[Required work] Your answer must be an exact copy of the records below, minus the pictures.

[Records to process]
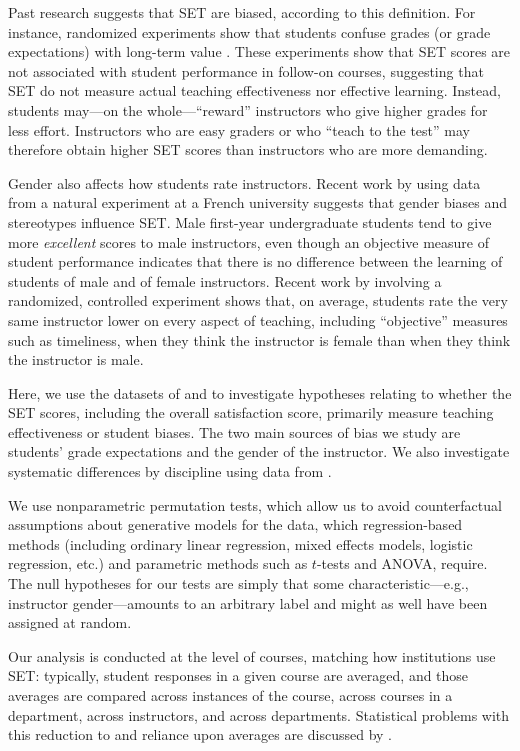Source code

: \documentclass[12pt]{article}
\begin{document}
Past research suggests that SET are biased, according to this definition. 
For instance, randomized experiments show that students confuse grades (or grade expectations) with long-term value \citep{Carrell2010a,Braga2014}. 
These experiments show that SET scores are not associated with student performance in follow-on courses, suggesting that SET do not measure actual teaching effectiveness nor effective learning. 
Instead, students may---on the whole---``reward'' instructors who give higher grades for
less effort. 
Instructors who are easy graders or who ``teach to the test'' may therefore obtain higher SET scores
than instructors who are more demanding.    

Gender also affects how students rate instructors.
Recent work by \citet{Boring2015} using data from a natural experiment at a French university
suggests that gender biases and stereotypes influence SET. 
Male first-year undergraduate students tend to give more \textit{excellent} scores to male instructors,
even though an objective measure of student performance indicates that there is no difference between
the learning of students of male and of female instructors.
Recent work by \citet{MacNell2014} involving a randomized, controlled experiment shows that, on average, students rate the very same instructor lower on every aspect of teaching,
including ``objective'' measures such as timeliness, when they think the instructor is 
female than when they think the instructor is male. 

Here, we use the datasets of \citet{Boring2015} and \citet{MacNell2014} to investigate 
hypotheses relating to whether the SET scores, including the overall satisfaction score, 
primarily measure teaching effectiveness or student biases. 
The two main sources of bias we study are students' grade expectations and the gender of the 
instructor. 
We also investigate systematic differences by discipline using data from \citet{Boring2015}.

We use nonparametric permutation tests, which allow us to avoid counterfactual assumptions about
generative models for the data, which regression-based methods (including
ordinary linear regression, mixed effects models, logistic regression, etc.) and parametric
methods such as $t$-tests and ANOVA, require.
The null hypotheses for our tests are simply that some 
characteristic---e.g., instructor gender---amounts to an arbitrary label and might as well
have been assigned at random. 

Our analysis is conducted at the level of courses, matching how institutions use SET: 
typically, student responses in a given course
are averaged, and those averages are compared across instances of the course,
across courses in a department, across instructors, and across departments.
Statistical problems with this reduction to and reliance upon averages are 
discussed by \citet{StarkFreishtat2014}.
\end{document}
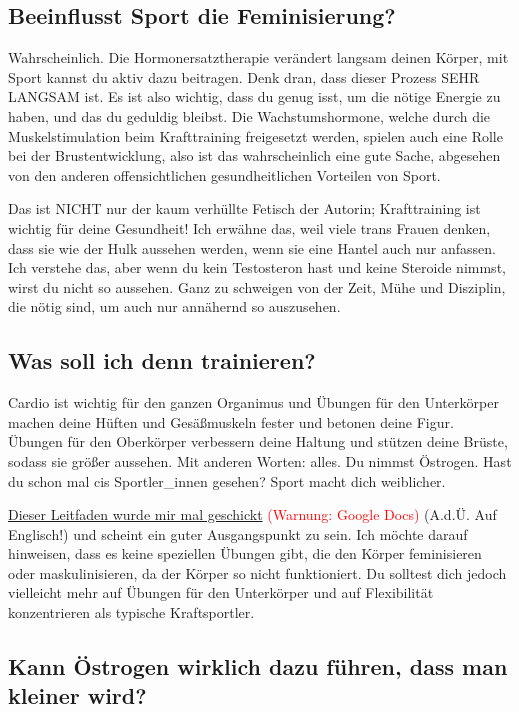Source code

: \documentclass{article}
\begin{document}
\subsection{Beeinflusst Sport die Feminisierung?}

Wahrscheinlich. Die Hormonersatztherapie verändert langsam deinen Körper, mit Sport kannst du aktiv dazu beitragen. Denk dran, dass dieser Prozess SEHR LANGSAM ist. Es ist also wichtig, dass du genug isst, um die nötige Energie zu haben, und das du geduldig bleibst. Die Wachstumshormone, welche durch die Muskelstimulation beim Krafttraining freigesetzt werden, spielen auch eine Rolle bei der Brustentwicklung, also ist das wahrscheinlich eine gute Sache, abgesehen von den anderen offensichtlichen gesundheitlichen Vorteilen von Sport.

Das ist NICHT nur der kaum verhüllte Fetisch der Autorin; Krafttraining ist wichtig für deine Gesundheit! Ich erwähne das, weil viele trans Frauen denken, dass sie wie der Hulk aussehen werden, wenn sie eine Hantel auch nur anfassen. Ich verstehe das, aber wenn du kein Testosteron hast und keine Steroide nimmst, wirst du nicht so aussehen. Ganz zu schweigen von der Zeit, Mühe und Disziplin, die nötig sind, um auch nur annähernd so auszusehen.

\subsection{Was soll ich denn trainieren?}\label{11-16}

Cardio ist wichtig für den ganzen Organimus und Übungen für den Unterkörper machen deine Hüften und Gesäßmuskeln fester und betonen deine Figur. Übungen für den Oberkörper verbessern deine Haltung und stützen deine Brüste, sodass sie größer aussehen. Mit anderen Worten: alles. Du nimmst Östrogen. Hast du schon mal cis Sportler\_innen gesehen? Sport macht dich weiblicher.

\href{https://docs.google.com/document/d/1-NyE5EY5TTaRRMhk7HlTbKJ7HifjEsA4jlDO1qKQVl0/edit?tab=t.0}{Dieser Leitfaden wurde mir mal geschickt} \textcolor{red}{(Warnung: Google Docs)} (A.d.Ü. Auf Englisch!) und scheint ein guter Ausgangspunkt zu sein. Ich möchte darauf hinweisen, dass es keine speziellen Übungen gibt, die den Körper feminisieren oder maskulinisieren, da der Körper so nicht funktioniert. Du solltest dich jedoch vielleicht mehr auf Übungen für den Unterkörper und auf Flexibilität konzentrieren als typische Kraftsportler.

\subsection{Kann Östrogen wirklich dazu führen, dass man kleiner wird?}
\end{document}
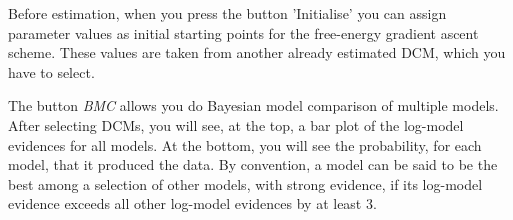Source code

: Before estimation, when you press the button 'Initialise' you can
assign parameter values as initial starting points for the free-energy
gradient ascent scheme. These values are taken from another already
estimated DCM, which you have to select. 

The button \textit{BMC} allows you do Bayesian model comparison of
multiple models. After selecting DCMs, you will see, at the top, a
bar plot of the log-model evidences for all models. At the bottom, you
will see the probability, for each model, that it produced the
data. By convention, a model can be said to be the best among a
selection of other models, with strong evidence, if its log-model
evidence exceeds all other log-model evidences by at least 3. 
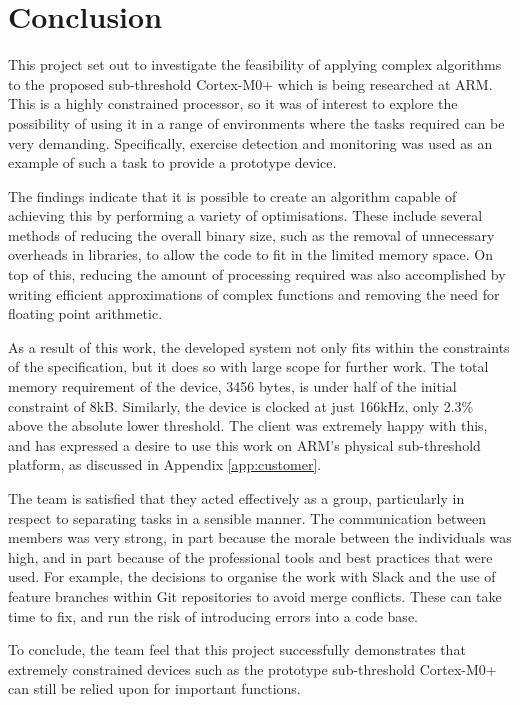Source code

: \chapter{Conclusion}

This project set out to investigate the feasibility of applying complex algorithms to the proposed sub-threshold Cortex-M0+ which is being researched at ARM. This is a highly constrained processor, so it was of interest to explore the possibility of using it in a range of environments where the tasks required can be very demanding. Specifically, exercise detection and monitoring was used as an example of such a task to provide a prototype device.

The findings indicate that it is possible to create an algorithm capable of achieving this by performing a variety of optimisations. These include several methods of reducing the overall binary size, such as the removal of unnecessary overheads in libraries, to allow the code to fit in the limited memory space. On top of this, reducing the amount of processing required was also accomplished by writing efficient approximations of complex functions and removing the need for floating point arithmetic.

As a result of this work, the developed system not only fits within the constraints of the specification, but it does so with large scope for further work. The total memory requirement of the device, 3456 bytes, is under half of the initial constraint of 8kB. Similarly, the device is clocked at just 166kHz, only 2.3\% above the absolute lower threshold. The client was extremely happy with this, and has expressed a desire to use this work on ARM's physical sub-threshold platform, as discussed in Appendix \ref{app:customer}.

The team is satisfied that they acted effectively as a group, particularly in respect to separating tasks in a sensible manner. The communication between members was very strong, in part because the morale between the individuals was high, and in part because of the professional tools and best practices that were used. For example, the decisions to organise the work with Slack and the use of feature branches within Git repositories to avoid merge conflicts. These can take time to fix, and run the risk of introducing errors into a code base.

To conclude, the team feel that this project successfully demonstrates that extremely constrained devices such as the prototype sub-threshold Cortex-M0+ can still be relied upon for important functions.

[Solution]
Source code

: \documentclass[12pt]{article}
\begin{document}
Past research suggests that SET are biased, according to this definition. 
For instance, randomized experiments show that students confuse grades (or grade expectations) with long-term value \citep{Carrell2010a,Braga2014}. 
These experiments show that SET scores are not associated with student performance in follow-on courses, suggesting that SET do not measure actual teaching effectiveness nor effective learning. 
Instead, students may---on the whole---``reward'' instructors who give higher grades for
less effort. 
Instructors who are easy graders or who ``teach to the test'' may therefore obtain higher SET scores
than instructors who are more demanding.    

Gender also affects how students rate instructors.
Recent work by \citet{Boring2015} using data from a natural experiment at a French university
suggests that gender biases and stereotypes influence SET. 
Male first-year undergraduate students tend to give more \textit{excellent} scores to male instructors,
even though an objective measure of student performance indicates that there is no difference between
the learning of students of male and of female instructors.
Recent work by \citet{MacNell2014} involving a randomized, controlled experiment shows that, on average, students rate the very same instructor lower on every aspect of teaching,
including ``objective'' measures such as timeliness, when they think the instructor is 
female than when they think the instructor is male. 

Here, we use the datasets of \citet{Boring2015} and \citet{MacNell2014} to investigate 
hypotheses relating to whether the SET scores, including the overall satisfaction score, 
primarily measure teaching effectiveness or student biases. 
The two main sources of bias we study are students' grade expectations and the gender of the 
instructor. 
We also investigate systematic differences by discipline using data from \citet{Boring2015}.

We use nonparametric permutation tests, which allow us to avoid counterfactual assumptions about
generative models for the data, which regression-based methods (including
ordinary linear regression, mixed effects models, logistic regression, etc.) and parametric
methods such as $t$-tests and ANOVA, require.
The null hypotheses for our tests are simply that some 
characteristic---e.g., instructor gender---amounts to an arbitrary label and might as well
have been assigned at random. 

Our analysis is conducted at the level of courses, matching how institutions use SET: 
typically, student responses in a given course
are averaged, and those averages are compared across instances of the course,
across courses in a department, across instructors, and across departments.
Statistical problems with this reduction to and reliance upon averages are 
discussed by \citet{StarkFreishtat2014}.
\end{document}
Source code

: \documentclass{article}
\begin{document}
\subsection{Beeinflusst Sport die Feminisierung?}

Wahrscheinlich. Die Hormonersatztherapie verändert langsam deinen Körper, mit Sport kannst du aktiv dazu beitragen. Denk dran, dass dieser Prozess SEHR LANGSAM ist. Es ist also wichtig, dass du genug isst, um die nötige Energie zu haben, und das du geduldig bleibst. Die Wachstumshormone, welche durch die Muskelstimulation beim Krafttraining freigesetzt werden, spielen auch eine Rolle bei der Brustentwicklung, also ist das wahrscheinlich eine gute Sache, abgesehen von den anderen offensichtlichen gesundheitlichen Vorteilen von Sport.

Das ist NICHT nur der kaum verhüllte Fetisch der Autorin; Krafttraining ist wichtig für deine Gesundheit! Ich erwähne das, weil viele trans Frauen denken, dass sie wie der Hulk aussehen werden, wenn sie eine Hantel auch nur anfassen. Ich verstehe das, aber wenn du kein Testosteron hast und keine Steroide nimmst, wirst du nicht so aussehen. Ganz zu schweigen von der Zeit, Mühe und Disziplin, die nötig sind, um auch nur annähernd so auszusehen.

\subsection{Was soll ich denn trainieren?}\label{11-16}

Cardio ist wichtig für den ganzen Organimus und Übungen für den Unterkörper machen deine Hüften und Gesäßmuskeln fester und betonen deine Figur. Übungen für den Oberkörper verbessern deine Haltung und stützen deine Brüste, sodass sie größer aussehen. Mit anderen Worten: alles. Du nimmst Östrogen. Hast du schon mal cis Sportler\_innen gesehen? Sport macht dich weiblicher.

\href{https://docs.google.com/document/d/1-NyE5EY5TTaRRMhk7HlTbKJ7HifjEsA4jlDO1qKQVl0/edit?tab=t.0}{Dieser Leitfaden wurde mir mal geschickt} \textcolor{red}{(Warnung: Google Docs)} (A.d.Ü. Auf Englisch!) und scheint ein guter Ausgangspunkt zu sein. Ich möchte darauf hinweisen, dass es keine speziellen Übungen gibt, die den Körper feminisieren oder maskulinisieren, da der Körper so nicht funktioniert. Du solltest dich jedoch vielleicht mehr auf Übungen für den Unterkörper und auf Flexibilität konzentrieren als typische Kraftsportler.

\subsection{Kann Östrogen wirklich dazu führen, dass man kleiner wird?}
\end{document}
Source code

: Before estimation, when you press the button 'Initialise' you can
assign parameter values as initial starting points for the free-energy
gradient ascent scheme. These values are taken from another already
estimated DCM, which you have to select. 

The button \textit{BMC} allows you do Bayesian model comparison of
multiple models. After selecting DCMs, you will see, at the top, a
bar plot of the log-model evidences for all models. At the bottom, you
will see the probability, for each model, that it produced the
data. By convention, a model can be said to be the best among a
selection of other models, with strong evidence, if its log-model
evidence exceeds all other log-model evidences by at least 3. 
Source code

: \chapter{Conclusion}

This project set out to investigate the feasibility of applying complex algorithms to the proposed sub-threshold Cortex-M0+ which is being researched at ARM. This is a highly constrained processor, so it was of interest to explore the possibility of using it in a range of environments where the tasks required can be very demanding. Specifically, exercise detection and monitoring was used as an example of such a task to provide a prototype device.

The findings indicate that it is possible to create an algorithm capable of achieving this by performing a variety of optimisations. These include several methods of reducing the overall binary size, such as the removal of unnecessary overheads in libraries, to allow the code to fit in the limited memory space. On top of this, reducing the amount of processing required was also accomplished by writing efficient approximations of complex functions and removing the need for floating point arithmetic.

As a result of this work, the developed system not only fits within the constraints of the specification, but it does so with large scope for further work. The total memory requirement of the device, 3456 bytes, is under half of the initial constraint of 8kB. Similarly, the device is clocked at just 166kHz, only 2.3\% above the absolute lower threshold. The client was extremely happy with this, and has expressed a desire to use this work on ARM's physical sub-threshold platform, as discussed in Appendix \ref{app:customer}.

The team is satisfied that they acted effectively as a group, particularly in respect to separating tasks in a sensible manner. The communication between members was very strong, in part because the morale between the individuals was high, and in part because of the professional tools and best practices that were used. For example, the decisions to organise the work with Slack and the use of feature branches within Git repositories to avoid merge conflicts. These can take time to fix, and run the risk of introducing errors into a code base.

To conclude, the team feel that this project successfully demonstrates that extremely constrained devices such as the prototype sub-threshold Cortex-M0+ can still be relied upon for important functions.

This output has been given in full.